Let $d$, $d_1$, and $d_2$ be metric spaces on $X$ inducing topologies $\it T_d$, $\it T_{d_1}$, and $\it T_{d_2}$.
I want to show that $\it T_d$ is finer than both $\it T_{d_1}$, and $\it T_{d_2}$.
$\it T_d$ is finer than $\it T_{d_1}$ if and only if for all $x\epsilon X$ and $\epsilon>0$, there is a $\delta>0$ such that
\begin{equation*}
B_d(x;\delta)\subset B_{d_1}(x;\epsilon).
\end{equation*}
Suppose that $\it T_{d_1}\subset \it T_d$. Let $x\epsilon X$ and $\epsilon>0$,
$B_{d_1}(x;\epsilon)$ is open in $\it T_{d_1}$ so, it is open in $\it T_d$. Since the open $d$-ball form a basis for $\it T_d$, there is an open ball $B_d(x;\delta)$ such that
\begin{equation*}
x\epsilon B_d(x;\delta)\subset B_{d_1}(x;\epsilon).
\end{equation*}
Conversely,
Suppose that for all $x\epsilon X$ and $\epsilon >0$ there is a $\delta>0$ such that $B_d(x;\delta)\subset B_{d_1}(x;\epsilon)$. I will show that $\it T_{d_1}\subset \it T_d$.

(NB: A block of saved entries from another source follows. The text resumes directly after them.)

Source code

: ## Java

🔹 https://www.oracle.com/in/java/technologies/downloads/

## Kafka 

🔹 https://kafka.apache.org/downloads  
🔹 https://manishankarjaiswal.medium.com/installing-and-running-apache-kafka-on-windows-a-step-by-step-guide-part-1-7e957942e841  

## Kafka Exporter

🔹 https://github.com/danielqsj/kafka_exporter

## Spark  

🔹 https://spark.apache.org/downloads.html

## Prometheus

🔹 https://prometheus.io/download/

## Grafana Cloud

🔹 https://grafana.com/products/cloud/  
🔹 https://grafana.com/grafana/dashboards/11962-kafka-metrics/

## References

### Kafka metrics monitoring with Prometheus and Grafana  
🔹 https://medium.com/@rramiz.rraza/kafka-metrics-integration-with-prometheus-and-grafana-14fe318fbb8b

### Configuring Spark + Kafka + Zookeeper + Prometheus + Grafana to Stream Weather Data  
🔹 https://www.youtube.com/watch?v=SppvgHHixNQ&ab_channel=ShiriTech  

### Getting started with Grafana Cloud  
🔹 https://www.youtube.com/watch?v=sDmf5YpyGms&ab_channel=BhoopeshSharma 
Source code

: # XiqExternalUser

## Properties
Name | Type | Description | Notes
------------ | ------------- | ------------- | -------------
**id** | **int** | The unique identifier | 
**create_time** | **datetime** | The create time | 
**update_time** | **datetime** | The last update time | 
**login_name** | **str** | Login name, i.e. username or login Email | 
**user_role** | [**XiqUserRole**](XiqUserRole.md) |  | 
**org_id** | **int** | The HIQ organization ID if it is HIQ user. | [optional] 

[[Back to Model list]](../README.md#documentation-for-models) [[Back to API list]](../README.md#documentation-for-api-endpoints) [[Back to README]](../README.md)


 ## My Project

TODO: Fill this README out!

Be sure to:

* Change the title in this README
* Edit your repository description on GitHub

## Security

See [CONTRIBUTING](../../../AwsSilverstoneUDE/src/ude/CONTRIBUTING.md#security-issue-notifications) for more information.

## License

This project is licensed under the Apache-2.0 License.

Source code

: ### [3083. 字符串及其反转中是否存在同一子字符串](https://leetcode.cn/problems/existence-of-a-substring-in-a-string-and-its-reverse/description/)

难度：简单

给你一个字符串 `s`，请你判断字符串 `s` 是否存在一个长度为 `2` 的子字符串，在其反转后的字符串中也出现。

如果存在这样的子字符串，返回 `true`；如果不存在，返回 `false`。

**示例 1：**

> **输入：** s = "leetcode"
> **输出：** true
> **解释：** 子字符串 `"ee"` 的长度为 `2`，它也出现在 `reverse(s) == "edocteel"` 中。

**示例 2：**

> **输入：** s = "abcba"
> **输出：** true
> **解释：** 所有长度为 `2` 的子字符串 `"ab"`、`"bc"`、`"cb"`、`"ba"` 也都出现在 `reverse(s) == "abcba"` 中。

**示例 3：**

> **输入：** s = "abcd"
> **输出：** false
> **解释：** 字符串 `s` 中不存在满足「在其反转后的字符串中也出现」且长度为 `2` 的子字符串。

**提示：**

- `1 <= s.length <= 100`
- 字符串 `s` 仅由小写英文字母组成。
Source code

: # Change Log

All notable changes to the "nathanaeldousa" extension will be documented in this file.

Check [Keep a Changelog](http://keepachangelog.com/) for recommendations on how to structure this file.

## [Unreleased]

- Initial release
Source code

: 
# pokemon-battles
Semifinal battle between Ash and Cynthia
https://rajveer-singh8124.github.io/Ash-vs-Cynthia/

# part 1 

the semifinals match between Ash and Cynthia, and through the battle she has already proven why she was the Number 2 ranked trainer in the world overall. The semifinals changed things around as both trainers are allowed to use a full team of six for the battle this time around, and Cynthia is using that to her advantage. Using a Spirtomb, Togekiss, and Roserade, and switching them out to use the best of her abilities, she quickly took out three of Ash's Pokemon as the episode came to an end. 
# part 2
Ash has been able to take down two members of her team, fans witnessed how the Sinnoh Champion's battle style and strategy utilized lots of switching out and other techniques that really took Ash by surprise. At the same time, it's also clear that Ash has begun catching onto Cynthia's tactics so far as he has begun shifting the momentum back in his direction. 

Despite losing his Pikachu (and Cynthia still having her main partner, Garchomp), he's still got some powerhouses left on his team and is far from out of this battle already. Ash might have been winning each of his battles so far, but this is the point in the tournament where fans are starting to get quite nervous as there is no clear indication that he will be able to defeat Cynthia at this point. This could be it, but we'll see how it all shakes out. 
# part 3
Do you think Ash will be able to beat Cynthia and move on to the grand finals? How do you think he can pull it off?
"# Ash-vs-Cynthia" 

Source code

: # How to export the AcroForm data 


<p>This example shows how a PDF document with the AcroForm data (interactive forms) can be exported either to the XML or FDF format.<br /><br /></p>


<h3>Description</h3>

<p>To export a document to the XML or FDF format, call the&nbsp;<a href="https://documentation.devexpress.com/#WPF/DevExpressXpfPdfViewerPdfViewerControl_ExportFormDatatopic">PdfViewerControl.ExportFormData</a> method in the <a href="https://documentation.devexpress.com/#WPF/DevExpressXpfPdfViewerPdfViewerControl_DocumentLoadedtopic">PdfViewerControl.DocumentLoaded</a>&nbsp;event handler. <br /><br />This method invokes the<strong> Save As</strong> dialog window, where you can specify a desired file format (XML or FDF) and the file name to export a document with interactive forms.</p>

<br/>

Let $O$ be an open set in $\it T_{d_1}$. I will show that it is open in $\it T_d$. Let $x\epsilon O$ since, open $d_1$-ball form a basis for $\it T_{d_1}$ there exists an $\epsilon>0$ such that
\begin{equation*} x\epsilon B_{d_1}(x;\epsilon)\subset O \end{equation*}
By assumption, there is a $\delta>0$ such that
\begin{equation*}
x\epsilon B_d(x;\delta)\subset B_{d_1}(x;\epsilon)
\end{equation*}
Therefore,
\begin{equation*} x\epsilon B_d(x;\delta)\subset O.\end{equation*}
Now $B_d(x;\delta)$ is a $\it T_d$-open set containing $x$ and is contained in $O$. Since $x\epsilon O$ was arbitrary therefore, $\it T_{d_1}\subset \it T_d$.
Similarly, it can be shown that $\it T_{d_2}\subset \it T_d$. Which shows that $\it T_d$ is finer than both $\it T_{d_1}$, and $\it T_{d_2}$.
Did I come up with the correct solution?